Using hyperparameter-search in Trainer

prajjwal1 · August 20, 2020, 12:58pm

This branch hasn’t been merged, but I want to use optuna in my workflow. Although I have tried it, I want to confirm the usage. @sgugger (firstly thanks for the PR) could you please provide instructions on what changes do I need to make to make it work (like defining the search space and then getting results on them, and finding the best hyperparams). I want to confirm if I’m using it in the right manner. Also is the implementation complete ?

sgugger · August 20, 2020, 1:01pm

Hi there!

This is a work in progress so I’d hold on a tiny bit before starting using it (I’ll actually make some changes today). I’ll add an example in the PR once I’m done (hopefully by end of day) so you (and others) can start playing with it and give us potential feedback, but be prepared for some slight changes in the API as we polish it (we want to support other hp-search platforms such as Ray)

prajjwal1 · August 20, 2020, 3:54pm

Thanks for the reply. I’ll look forward to the example and using it. I’ll hopefully try to contribute if I come across some rough edges. Trainer changes a lot, my inherited trainer code breaks most of the time after each update, so I’m prepared for it .

sgugger · August 20, 2020, 8:42pm

Ok, done for today and prepared the road to support ray as well (not working right now though). There is an example on a regression problem in the README cause I didn’t want to launch my GPU setup. Will add a real example soon, but it should be enough to get you going.

prajjwal1 · August 21, 2020, 5:12am

Could you please tell where that README is ? I checked your recent commits on both trainer_optuna branch and master, didn’t see it.

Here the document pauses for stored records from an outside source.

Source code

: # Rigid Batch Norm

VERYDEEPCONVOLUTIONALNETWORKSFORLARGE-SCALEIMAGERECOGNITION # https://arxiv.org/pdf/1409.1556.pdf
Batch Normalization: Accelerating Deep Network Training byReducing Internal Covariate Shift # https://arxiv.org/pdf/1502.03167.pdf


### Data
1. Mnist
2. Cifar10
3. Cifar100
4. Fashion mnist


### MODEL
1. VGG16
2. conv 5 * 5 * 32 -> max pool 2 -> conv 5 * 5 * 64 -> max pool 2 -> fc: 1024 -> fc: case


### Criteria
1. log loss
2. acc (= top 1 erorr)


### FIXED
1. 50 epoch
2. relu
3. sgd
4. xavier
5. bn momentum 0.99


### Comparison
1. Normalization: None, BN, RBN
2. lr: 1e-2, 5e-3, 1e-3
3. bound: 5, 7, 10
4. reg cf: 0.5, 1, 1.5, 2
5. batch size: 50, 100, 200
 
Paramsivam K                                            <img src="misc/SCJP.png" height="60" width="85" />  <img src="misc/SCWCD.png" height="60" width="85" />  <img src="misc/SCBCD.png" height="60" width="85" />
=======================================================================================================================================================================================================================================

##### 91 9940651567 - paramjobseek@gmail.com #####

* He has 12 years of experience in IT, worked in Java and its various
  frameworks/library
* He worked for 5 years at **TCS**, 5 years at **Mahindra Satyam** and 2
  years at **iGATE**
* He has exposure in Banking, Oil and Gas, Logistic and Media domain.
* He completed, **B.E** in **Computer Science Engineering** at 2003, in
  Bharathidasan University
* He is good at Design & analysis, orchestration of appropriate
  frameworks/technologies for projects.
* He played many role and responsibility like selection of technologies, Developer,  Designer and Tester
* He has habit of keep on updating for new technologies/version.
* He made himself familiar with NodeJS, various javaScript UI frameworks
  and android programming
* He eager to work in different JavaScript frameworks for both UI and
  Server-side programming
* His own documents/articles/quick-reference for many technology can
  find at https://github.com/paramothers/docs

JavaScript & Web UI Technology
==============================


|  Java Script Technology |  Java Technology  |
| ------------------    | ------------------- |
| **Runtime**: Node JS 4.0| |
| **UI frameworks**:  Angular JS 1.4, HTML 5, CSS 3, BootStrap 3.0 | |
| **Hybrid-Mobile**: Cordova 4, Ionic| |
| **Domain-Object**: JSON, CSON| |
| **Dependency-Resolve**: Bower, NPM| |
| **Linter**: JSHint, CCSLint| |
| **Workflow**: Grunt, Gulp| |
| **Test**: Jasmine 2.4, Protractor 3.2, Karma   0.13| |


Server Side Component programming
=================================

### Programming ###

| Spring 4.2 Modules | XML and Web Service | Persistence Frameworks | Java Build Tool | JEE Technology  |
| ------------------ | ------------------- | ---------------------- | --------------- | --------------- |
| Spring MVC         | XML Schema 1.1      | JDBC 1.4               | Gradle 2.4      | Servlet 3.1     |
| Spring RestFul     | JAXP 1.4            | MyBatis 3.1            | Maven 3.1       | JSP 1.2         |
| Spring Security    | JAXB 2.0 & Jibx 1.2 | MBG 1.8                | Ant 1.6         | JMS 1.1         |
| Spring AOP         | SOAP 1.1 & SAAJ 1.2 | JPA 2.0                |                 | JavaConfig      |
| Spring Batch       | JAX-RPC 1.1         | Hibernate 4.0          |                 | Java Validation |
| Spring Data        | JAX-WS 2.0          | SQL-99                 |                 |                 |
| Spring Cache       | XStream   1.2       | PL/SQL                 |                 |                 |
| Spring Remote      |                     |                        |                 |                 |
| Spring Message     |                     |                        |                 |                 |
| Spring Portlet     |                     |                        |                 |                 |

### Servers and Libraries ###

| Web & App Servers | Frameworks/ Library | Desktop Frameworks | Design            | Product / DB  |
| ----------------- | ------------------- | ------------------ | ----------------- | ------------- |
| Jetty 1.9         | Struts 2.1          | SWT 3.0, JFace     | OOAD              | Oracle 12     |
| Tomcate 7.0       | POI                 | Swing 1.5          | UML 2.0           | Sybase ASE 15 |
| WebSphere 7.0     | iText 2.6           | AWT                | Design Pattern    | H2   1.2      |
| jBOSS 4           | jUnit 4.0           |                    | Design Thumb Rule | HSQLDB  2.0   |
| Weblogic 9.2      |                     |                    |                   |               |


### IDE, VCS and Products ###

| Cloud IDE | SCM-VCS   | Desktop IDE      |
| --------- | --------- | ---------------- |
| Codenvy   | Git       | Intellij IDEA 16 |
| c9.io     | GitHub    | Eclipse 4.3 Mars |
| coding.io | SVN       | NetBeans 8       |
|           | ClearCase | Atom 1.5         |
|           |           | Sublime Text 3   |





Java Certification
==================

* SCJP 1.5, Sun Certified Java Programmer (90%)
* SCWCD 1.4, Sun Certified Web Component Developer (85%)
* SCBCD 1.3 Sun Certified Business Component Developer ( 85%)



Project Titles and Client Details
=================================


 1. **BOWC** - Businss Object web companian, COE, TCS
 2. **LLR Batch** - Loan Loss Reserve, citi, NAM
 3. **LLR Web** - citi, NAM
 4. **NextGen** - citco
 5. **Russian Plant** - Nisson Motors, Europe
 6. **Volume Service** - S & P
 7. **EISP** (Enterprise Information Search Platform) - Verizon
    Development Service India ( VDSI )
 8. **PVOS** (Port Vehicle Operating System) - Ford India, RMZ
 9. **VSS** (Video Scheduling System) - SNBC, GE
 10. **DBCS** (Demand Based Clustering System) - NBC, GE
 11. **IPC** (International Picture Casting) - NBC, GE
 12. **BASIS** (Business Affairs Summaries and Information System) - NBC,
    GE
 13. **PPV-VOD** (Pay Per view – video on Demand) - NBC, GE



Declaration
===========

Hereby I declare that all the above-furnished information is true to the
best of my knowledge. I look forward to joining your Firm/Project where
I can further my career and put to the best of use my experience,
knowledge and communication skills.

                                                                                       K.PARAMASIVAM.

sgugger · August 21, 2020, 1:11pm

Sorry, not README, I meant the PR first post.

sgugger · August 21, 2020, 5:32pm

I put a real example now.

BramVanroy · August 21, 2020, 5:37pm

What are the pros/cons of optuna VS ray?

sgugger · August 21, 2020, 5:40pm

Both work with the API. I haven’t used either long enough to have a strong opinion, but basically ray would be better if you have multiple GPUs and optuna might be better with just one, from what I understood.

sgugger · August 24, 2020, 4:02pm

FYI, this has been merged in master. Here is an example of use:

from nlp import load_dataset, load_metric
from transformers import AutoModelForSequenceClassification, AutoTokenizer, DataCollatorWithPadding, Trainer, TrainingArguments

tokenizer = AutoTokenizer.from_pretrained('bert-base-cased')
dataset = load_dataset('glue', 'mrpc')
metric = load_metric('glue', 'mrpc')

def encode(examples):
    outputs = tokenizer(examples['sentence1'], examples['sentence2'], truncation=True)
    return outputs

encoded_dataset = dataset.map(encode, batched=True)
# Won't be necessary when this PR is merged with master since the Trainer will do it automatically
encoded_dataset.set_format(columns=['attention_mask', 'input_ids', 'token_type_ids', 'label'])

def model_init():
    return AutoModelForSequenceClassification.from_pretrained('bert-base-cased', return_dict=True)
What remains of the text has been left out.